Date Published:

Tuesday, December 20, 2022 - 17:00

In keeping with the spirit of community collaborative conservation championed by KWS and her partners, WWF donated an assortment of equipment to KWS, Tuesday, 20th December, 2022, at KWS headquarters.

KWS Acting Director General, Dr. Erustus Kanga, EGH, expressed his gratitude at the continued, unwavering support afforded to The Service by WWF.

Human Wildlife Conflict is currently the number one challenge facing wildlife, resulting into human injuries and deaths, crop destruction, property damage, loss of livestock and ultimately loss of livelihood for community members. It is therefore imperative for KWS to partner with other organizations to mitigate this challenge.

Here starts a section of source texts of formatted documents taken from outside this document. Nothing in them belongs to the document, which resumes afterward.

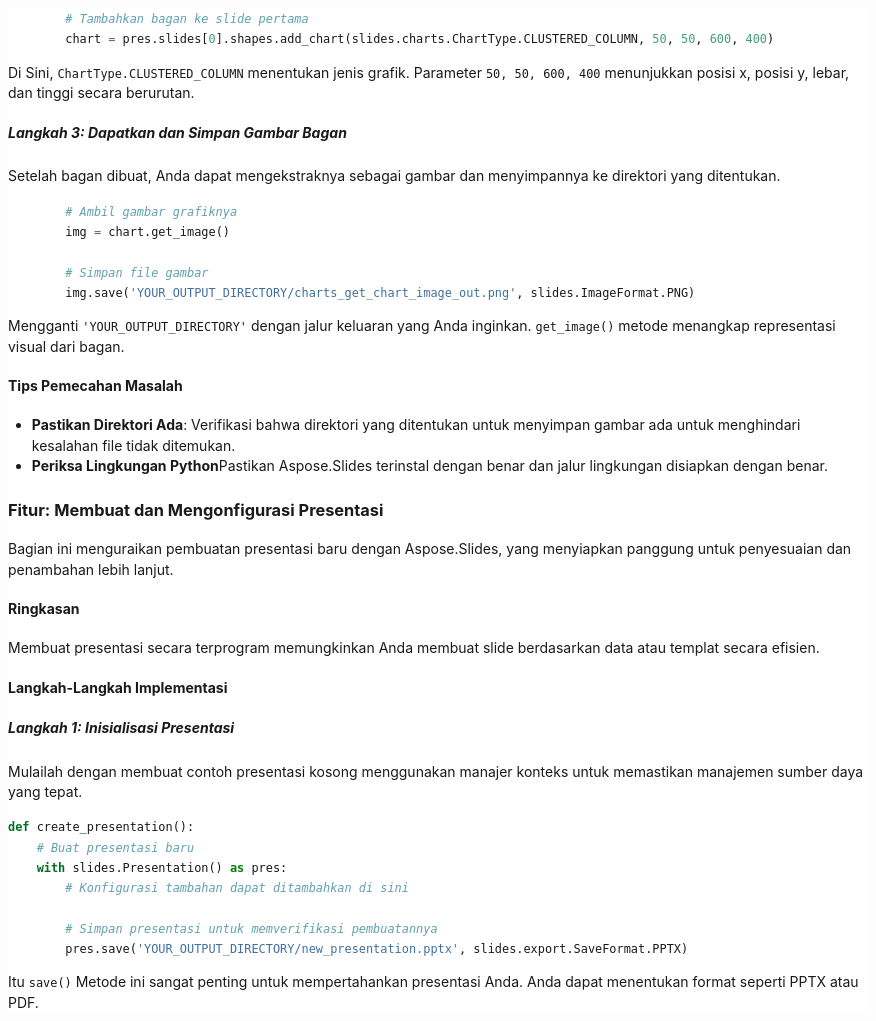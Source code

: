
 ```python
        # Tambahkan bagan ke slide pertama
        chart = pres.slides[0].shapes.add_chart(slides.charts.ChartType.CLUSTERED_COLUMN, 50, 50, 600, 400)
```

Di Sini, `ChartType.CLUSTERED_COLUMN` menentukan jenis grafik. Parameter `50, 50, 600, 400` menunjukkan posisi x, posisi y, lebar, dan tinggi secara berurutan.

##### Langkah 3: Dapatkan dan Simpan Gambar Bagan
Setelah bagan dibuat, Anda dapat mengekstraknya sebagai gambar dan menyimpannya ke direktori yang ditentukan.

```python
        # Ambil gambar grafiknya
        img = chart.get_image()
        
        # Simpan file gambar
        img.save('YOUR_OUTPUT_DIRECTORY/charts_get_chart_image_out.png', slides.ImageFormat.PNG)
```

Mengganti `'YOUR_OUTPUT_DIRECTORY'` dengan jalur keluaran yang Anda inginkan. `get_image()` metode menangkap representasi visual dari bagan.

#### Tips Pemecahan Masalah
- **Pastikan Direktori Ada**: Verifikasi bahwa direktori yang ditentukan untuk menyimpan gambar ada untuk menghindari kesalahan file tidak ditemukan.
- **Periksa Lingkungan Python**Pastikan Aspose.Slides terinstal dengan benar dan jalur lingkungan disiapkan dengan benar.

### Fitur: Membuat dan Mengonfigurasi Presentasi
Bagian ini menguraikan pembuatan presentasi baru dengan Aspose.Slides, yang menyiapkan panggung untuk penyesuaian dan penambahan lebih lanjut.

#### Ringkasan
Membuat presentasi secara terprogram memungkinkan Anda membuat slide berdasarkan data atau templat secara efisien.

#### Langkah-Langkah Implementasi

##### Langkah 1: Inisialisasi Presentasi
Mulailah dengan membuat contoh presentasi kosong menggunakan manajer konteks untuk memastikan manajemen sumber daya yang tepat.

```python
def create_presentation():
    # Buat presentasi baru
    with slides.Presentation() as pres:
        # Konfigurasi tambahan dapat ditambahkan di sini
        
        # Simpan presentasi untuk memverifikasi pembuatannya
        pres.save('YOUR_OUTPUT_DIRECTORY/new_presentation.pptx', slides.export.SaveFormat.PPTX)
```

Itu `save()` Metode ini sangat penting untuk mempertahankan presentasi Anda. Anda dapat menentukan format seperti PPTX atau PDF.
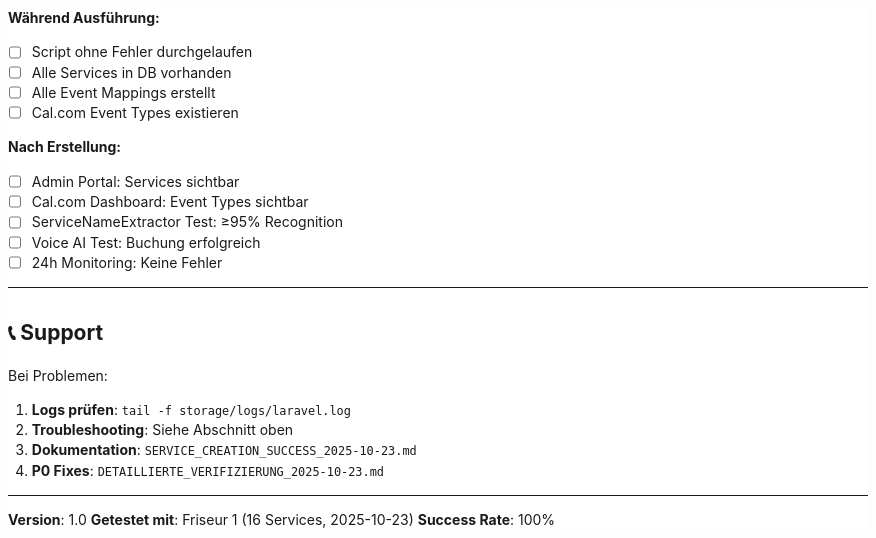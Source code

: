 **Während Ausführung:**
- [ ] Script ohne Fehler durchgelaufen
- [ ] Alle Services in DB vorhanden
- [ ] Alle Event Mappings erstellt
- [ ] Cal.com Event Types existieren

**Nach Erstellung:**
- [ ] Admin Portal: Services sichtbar
- [ ] Cal.com Dashboard: Event Types sichtbar
- [ ] ServiceNameExtractor Test: ≥95% Recognition
- [ ] Voice AI Test: Buchung erfolgreich
- [ ] 24h Monitoring: Keine Fehler

---

## 📞 Support

Bei Problemen:
1. **Logs prüfen**: `tail -f storage/logs/laravel.log`
2. **Troubleshooting**: Siehe Abschnitt oben
3. **Dokumentation**: `SERVICE_CREATION_SUCCESS_2025-10-23.md`
4. **P0 Fixes**: `DETAILLIERTE_VERIFIZIERUNG_2025-10-23.md`

---

**Version**: 1.0
**Getestet mit**: Friseur 1 (16 Services, 2025-10-23)
**Success Rate**: 100%
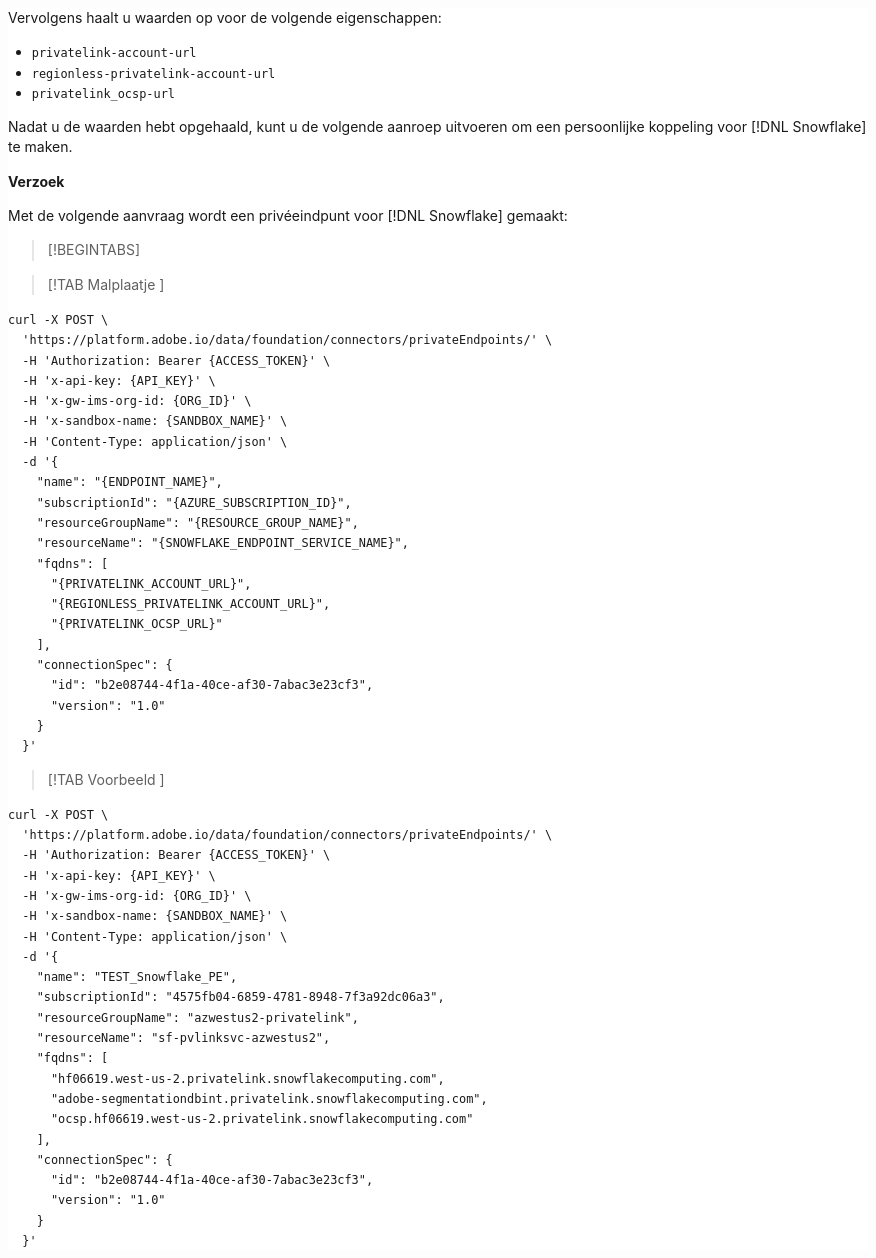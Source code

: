 Vervolgens haalt u waarden op voor de volgende eigenschappen:

* `privatelink-account-url`
* `regionless-privatelink-account-url`
* `privatelink_ocsp-url`

Nadat u de waarden hebt opgehaald, kunt u de volgende aanroep uitvoeren om een persoonlijke koppeling voor [!DNL Snowflake] te maken.

**Verzoek**

Met de volgende aanvraag wordt een privéeindpunt voor [!DNL Snowflake] gemaakt:

>[!BEGINTABS]

>[!TAB  Malplaatje ]

```shell
curl -X POST \
  'https://platform.adobe.io/data/foundation/connectors/privateEndpoints/' \
  -H 'Authorization: Bearer {ACCESS_TOKEN}' \
  -H 'x-api-key: {API_KEY}' \
  -H 'x-gw-ims-org-id: {ORG_ID}' \
  -H 'x-sandbox-name: {SANDBOX_NAME}' \
  -H 'Content-Type: application/json' \
  -d '{
    "name": "{ENDPOINT_NAME}",
    "subscriptionId": "{AZURE_SUBSCRIPTION_ID}",
    "resourceGroupName": "{RESOURCE_GROUP_NAME}",
    "resourceName": "{SNOWFLAKE_ENDPOINT_SERVICE_NAME}",
    "fqdns": [
      "{PRIVATELINK_ACCOUNT_URL}",
      "{REGIONLESS_PRIVATELINK_ACCOUNT_URL}",
      "{PRIVATELINK_OCSP_URL}"
    ],
    "connectionSpec": {
      "id": "b2e08744-4f1a-40ce-af30-7abac3e23cf3",
      "version": "1.0"
    }
  }'
```

>[!TAB  Voorbeeld ]

```shell
curl -X POST \
  'https://platform.adobe.io/data/foundation/connectors/privateEndpoints/' \
  -H 'Authorization: Bearer {ACCESS_TOKEN}' \
  -H 'x-api-key: {API_KEY}' \
  -H 'x-gw-ims-org-id: {ORG_ID}' \
  -H 'x-sandbox-name: {SANDBOX_NAME}' \
  -H 'Content-Type: application/json' \
  -d '{
    "name": "TEST_Snowflake_PE",
    "subscriptionId": "4575fb04-6859-4781-8948-7f3a92dc06a3",
    "resourceGroupName": "azwestus2-privatelink",
    "resourceName": "sf-pvlinksvc-azwestus2",
    "fqdns": [
      "hf06619.west-us-2.privatelink.snowflakecomputing.com",
      "adobe-segmentationdbint.privatelink.snowflakecomputing.com",
      "ocsp.hf06619.west-us-2.privatelink.snowflakecomputing.com"
    ],
    "connectionSpec": {
      "id": "b2e08744-4f1a-40ce-af30-7abac3e23cf3",
      "version": "1.0"
    }
  }'
```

“Human Wildlife Conflict is such a serious issue such that were there to be no collaboration with other organizations, the majority of our wildlife in affected areas would be wiped out,” Dr. Kanga noted, adding that KWS will continue to partner with other organizations to keep the spirit of conservation alive.

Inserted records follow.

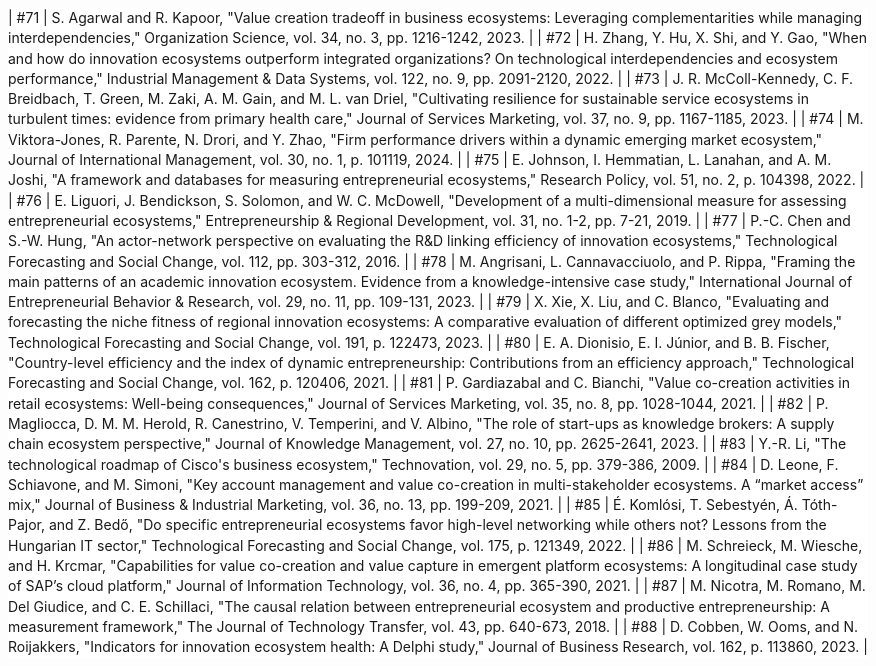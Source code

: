 | #71      | S. Agarwal and R. Kapoor, "Value creation tradeoff in business ecosystems: Leveraging complementarities while managing interdependencies," Organization Science, vol. 34, no. 3, pp. 1216-1242, 2023.                                                                                                         |
| #72      | H. Zhang, Y. Hu, X. Shi, and Y. Gao, "When and how do innovation ecosystems outperform integrated organizations? On technological interdependencies and ecosystem performance," Industrial Management & Data Systems, vol. 122, no. 9, pp. 2091-2120, 2022.                                                   |
| #73      | J. R. McColl-Kennedy, C. F. Breidbach, T. Green, M. Zaki, A. M. Gain, and M. L. van Driel, "Cultivating resilience for sustainable service ecosystems in turbulent times: evidence from primary health care," Journal of Services Marketing, vol. 37, no. 9, pp. 1167-1185, 2023.                             |
| #74      | M. Viktora-Jones, R. Parente, N. Drori, and Y. Zhao, "Firm performance drivers within a dynamic emerging market ecosystem," Journal of International Management, vol. 30, no. 1, p. 101119, 2024.                                                                                                             |
| #75      | E. Johnson, I. Hemmatian, L. Lanahan, and A. M. Joshi, "A framework and databases for measuring entrepreneurial ecosystems," Research Policy, vol. 51, no. 2, p. 104398, 2022.                                                                                                                                |
| #76      | E. Liguori, J. Bendickson, S. Solomon, and W. C. McDowell, "Development of a multi-dimensional measure for assessing entrepreneurial ecosystems," Entrepreneurship & Regional Development, vol. 31, no. 1-2, pp. 7-21, 2019.                                                                                  |
| #77      | P.-C. Chen and S.-W. Hung, "An actor-network perspective on evaluating the R&D linking efficiency of innovation ecosystems," Technological Forecasting and Social Change, vol. 112, pp. 303-312, 2016.                                                                                                        |
| #78      | M. Angrisani, L. Cannavacciuolo, and P. Rippa, "Framing the main patterns of an academic innovation ecosystem. Evidence from a knowledge-intensive case study," International Journal of Entrepreneurial Behavior & Research, vol. 29, no. 11, pp. 109-131, 2023.                                             |
| #79      | X. Xie, X. Liu, and C. Blanco, "Evaluating and forecasting the niche fitness of regional innovation ecosystems: A comparative evaluation of different optimized grey models," Technological Forecasting and Social Change, vol. 191, p. 122473, 2023.                                                         |
| #80      | E. A. Dionisio, E. I. Júnior, and B. B. Fischer, "Country-level efficiency and the index of dynamic entrepreneurship: Contributions from an efficiency approach," Technological Forecasting and Social Change, vol. 162, p. 120406, 2021.                                                                     |
| #81      | P. Gardiazabal and C. Bianchi, "Value co-creation activities in retail ecosystems: Well-being consequences," Journal of Services Marketing, vol. 35, no. 8, pp. 1028-1044, 2021.                                                                                                                              |
| #82      | P. Magliocca, D. M. M. Herold, R. Canestrino, V. Temperini, and V. Albino, "The role of start-ups as knowledge brokers: A supply chain ecosystem perspective," Journal of Knowledge Management, vol. 27, no. 10, pp. 2625-2641, 2023.                                                                         |
| #83      | Y.-R. Li, "The technological roadmap of Cisco's business ecosystem," Technovation, vol. 29, no. 5, pp. 379-386, 2009.                                                                                                                                                                                         |
| #84      | D. Leone, F. Schiavone, and M. Simoni, "Key account management and value co-creation in multi-stakeholder ecosystems. A “market access” mix," Journal of Business & Industrial Marketing, vol. 36, no. 13, pp. 199-209, 2021.                                                                                 |
| #85      | É. Komlósi, T. Sebestyén, Á. Tóth-Pajor, and Z. Bedő, "Do specific entrepreneurial ecosystems favor high-level networking while others not? Lessons from the Hungarian IT sector," Technological Forecasting and Social Change, vol. 175, p. 121349, 2022.                                                    |
| #86      | M. Schreieck, M. Wiesche, and H. Krcmar, "Capabilities for value co-creation and value capture in emergent platform ecosystems: A longitudinal case study of SAP’s cloud platform," Journal of Information Technology, vol. 36, no. 4, pp. 365-390, 2021.                                                     |
| #87      | M. Nicotra, M. Romano, M. Del Giudice, and C. E. Schillaci, "The causal relation between entrepreneurial ecosystem and productive entrepreneurship: A measurement framework," The Journal of Technology Transfer, vol. 43, pp. 640-673, 2018.                                                                 |
| #88      | D. Cobben, W. Ooms, and N. Roijakkers, "Indicators for innovation ecosystem health: A Delphi study," Journal of Business Research, vol. 162, p. 113860, 2023.                                                                                                                                                 |
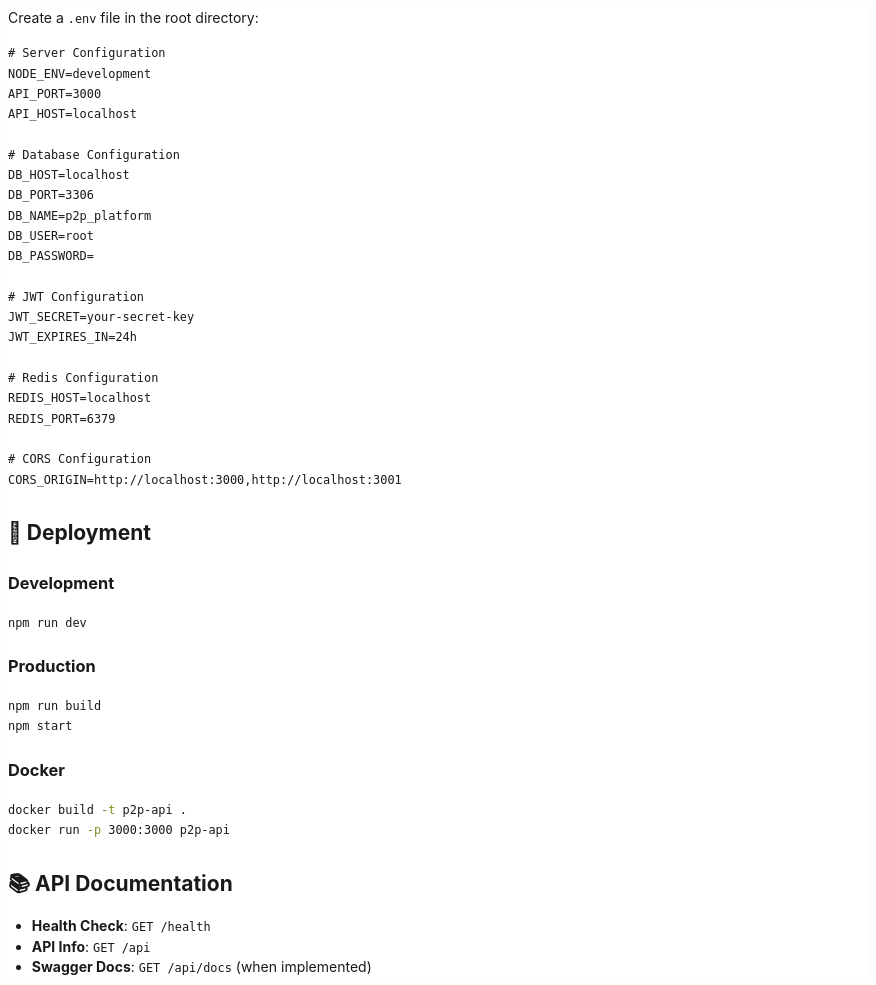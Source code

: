 Create a `.env` file in the root directory:

```env
# Server Configuration
NODE_ENV=development
API_PORT=3000
API_HOST=localhost

# Database Configuration
DB_HOST=localhost
DB_PORT=3306
DB_NAME=p2p_platform
DB_USER=root
DB_PASSWORD=

# JWT Configuration
JWT_SECRET=your-secret-key
JWT_EXPIRES_IN=24h

# Redis Configuration
REDIS_HOST=localhost
REDIS_PORT=6379

# CORS Configuration
CORS_ORIGIN=http://localhost:3000,http://localhost:3001
```

## 🚀 Deployment

### Development
```bash
npm run dev
```

### Production
```bash
npm run build
npm start
```

### Docker
```bash
docker build -t p2p-api .
docker run -p 3000:3000 p2p-api
```

## 📚 API Documentation

- **Health Check**: `GET /health`
- **API Info**: `GET /api`
- **Swagger Docs**: `GET /api/docs` (when implemented)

Conservation can never be a one-man job and KWS is open to, and grateful for all the support it receives from its partners.  “To ensure that the Service further succeeds in our mandate, we will continue partnering with other organizations as we look forward to future support from WWF, Dr. Kanga stated.

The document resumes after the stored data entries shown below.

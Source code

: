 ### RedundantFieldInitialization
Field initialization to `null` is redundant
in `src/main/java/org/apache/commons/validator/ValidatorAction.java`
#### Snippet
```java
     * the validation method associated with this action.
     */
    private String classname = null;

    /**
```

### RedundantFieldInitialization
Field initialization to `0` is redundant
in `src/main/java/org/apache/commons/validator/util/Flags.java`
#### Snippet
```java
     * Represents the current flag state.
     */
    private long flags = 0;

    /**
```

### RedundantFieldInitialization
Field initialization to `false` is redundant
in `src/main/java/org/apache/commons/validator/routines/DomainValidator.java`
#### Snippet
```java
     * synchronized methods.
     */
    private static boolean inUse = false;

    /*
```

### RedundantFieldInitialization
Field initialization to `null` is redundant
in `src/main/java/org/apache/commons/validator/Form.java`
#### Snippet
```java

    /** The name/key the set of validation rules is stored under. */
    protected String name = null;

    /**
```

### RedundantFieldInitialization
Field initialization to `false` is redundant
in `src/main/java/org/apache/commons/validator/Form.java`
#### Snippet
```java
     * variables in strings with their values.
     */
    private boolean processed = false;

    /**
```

The equipment included two (2) motor cycles, two (2) marque tents, nine (9) man bush tents, two (2) double door ridge tents, 40 camping chairs, 24 camping tables, six (6) camping beds, five (5) Nikon cameras, seven (7) black view phones, 15 pairs of binoculars and 2,000 lion-deterrent lights.

A demonstration on the efficacy of the 2,000 lion-deterrent lights donated was conducted, which showed that the lights are capable of shining brightly for 22 continuous hours, while only requiring a charging time of approximately four hours. During the day, these lights absorb heat energy through the solar panel at the top, which allows them to flash continuously all night. Predators have a night time visual acuity 10 times that of humans, and the flashing lights render them temporarily blind. As such, lions detest these flashing lights and are successfully deterred from attacking homesteads. Such collaborations yield trust from communities, who in turn alert KWS and other law enforcement agencies about poaching and other security risks which may arise.

The donations, valued at Kshs. 6.1 million shillings, are intended to support the fight against the perennial Human Wildlife Conflict that plagues communities living adjacent to protected areas in keeping with the collaborative conservation model.